St. John later noted that she hopes to have an update from CEI, perhaps in time for the December 3rd Conservation Commission meeting. At the next meeting CEI’s consultants will present the results of their field work, including a survey of Fawn Lake’s sediment depth and plant species. The upcoming meeting will also offer an opportunity for additional discussion and feedback about the various options for the lake available to the Town.
Speaking for the Friends of Fawn Lake, Laura Bullock said, “The consulting group seemed very well informed, and appeared to have a wealth of experience to draw upon. They were very approachable and created a great level of comfort that we are in good hands. We are excited to see their options and [then] to voice our opinions.”
Bedford’s Conservation Commission has jurisdiction over Fawn Lake under Chapter 40, Section 8C of the Massachusetts General Laws (the Conservation Commission Act), and has approved having CEI’s current preservation study co-managed by the Commission and the Bedford Department of Public Works.
The town purchased the Fawn Lake Conservation Area in the 1970s. The immediate parcel encompasses approximately 40 acres. The Fawn Lake watershed is a much larger 86-acre parcel, comprised equally of forested conservation land and low-density residential properties that drain toward or into Fawn Lake. The Conservation Commission was charged with overseeing the protection of Fawn Lake for the benefit and enjoyment of the citizens of Bedford.
In 2001, Bedford established the following community goal for Fawn Lake through the Fawn Lake Restoration project: To establish conditions at Fawn Lake that enhance aesthetic, recreational and wildlife habitat values by restoring open water areas free of excessive plant growth.
Bedford has spent over $300,000 to date to preserve Fawn Lake through aquatic vegetation control: Vegetation survey (9 species) in 2001; Diquat application (7‐8 acres) in June 2003; Hydroraked (5 weeks) in September‐October 2003; Vegetation survey (7 species) in July 2004; Hydroraked (3 weeks) in October‐November 2004; Vegetation survey (9 species) in July 2005; Diquat application (8‐9 acres) in July 2005; Vegetation surveys (8 species) in 2006‐2007; a Diquat application in August 2006; Diquat application in July 2007; Glyphosate application in August 2007; Glyphosate application in September 2007; Vegetation survey (15 species) in September 2008; Vegetation survey (10 species) in July 2010; and Hydroraked 5‐6 acres (3.5 weeks) in September‐October 2010.

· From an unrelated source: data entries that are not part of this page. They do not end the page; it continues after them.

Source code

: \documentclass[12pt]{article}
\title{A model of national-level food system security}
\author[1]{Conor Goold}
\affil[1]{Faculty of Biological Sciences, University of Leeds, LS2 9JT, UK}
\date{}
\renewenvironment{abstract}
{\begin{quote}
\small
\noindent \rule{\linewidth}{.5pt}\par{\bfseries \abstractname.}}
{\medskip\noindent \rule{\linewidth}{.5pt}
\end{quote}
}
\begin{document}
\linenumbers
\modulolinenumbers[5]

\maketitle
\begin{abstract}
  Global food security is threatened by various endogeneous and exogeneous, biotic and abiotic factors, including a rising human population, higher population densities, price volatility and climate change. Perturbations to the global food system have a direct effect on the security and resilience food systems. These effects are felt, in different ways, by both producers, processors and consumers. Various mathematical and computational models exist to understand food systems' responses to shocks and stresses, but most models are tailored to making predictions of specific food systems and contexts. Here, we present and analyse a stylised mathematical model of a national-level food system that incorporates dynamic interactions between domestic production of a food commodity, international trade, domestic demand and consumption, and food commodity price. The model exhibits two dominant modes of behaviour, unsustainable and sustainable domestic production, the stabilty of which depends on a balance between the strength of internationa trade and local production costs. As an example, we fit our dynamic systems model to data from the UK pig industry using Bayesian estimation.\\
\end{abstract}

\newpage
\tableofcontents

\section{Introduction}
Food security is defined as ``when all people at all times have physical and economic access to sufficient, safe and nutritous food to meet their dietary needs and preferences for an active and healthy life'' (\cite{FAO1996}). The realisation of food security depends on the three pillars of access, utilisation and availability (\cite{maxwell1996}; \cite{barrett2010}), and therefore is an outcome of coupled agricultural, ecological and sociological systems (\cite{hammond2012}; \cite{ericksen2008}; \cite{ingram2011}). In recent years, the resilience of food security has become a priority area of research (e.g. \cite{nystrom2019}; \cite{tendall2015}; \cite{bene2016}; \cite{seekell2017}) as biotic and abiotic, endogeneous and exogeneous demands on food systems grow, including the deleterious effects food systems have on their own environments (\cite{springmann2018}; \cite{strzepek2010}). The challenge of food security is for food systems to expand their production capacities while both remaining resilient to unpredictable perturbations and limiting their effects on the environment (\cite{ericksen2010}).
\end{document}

Drainage (land runoff and storm water outfall) entering Fawn Lake is not treated. Potential sources of pollution include lawn fertilizers and pesticides, pet and other animal waste, road and vehicle maintenance chemicals. Nearby homeowners and visitors to the watershed area are encouraged to use slow-release fertilizers and avoid high nitrogen fertilizers; to pick up after pets; and to avoid feeding birds and other wildlife nearby.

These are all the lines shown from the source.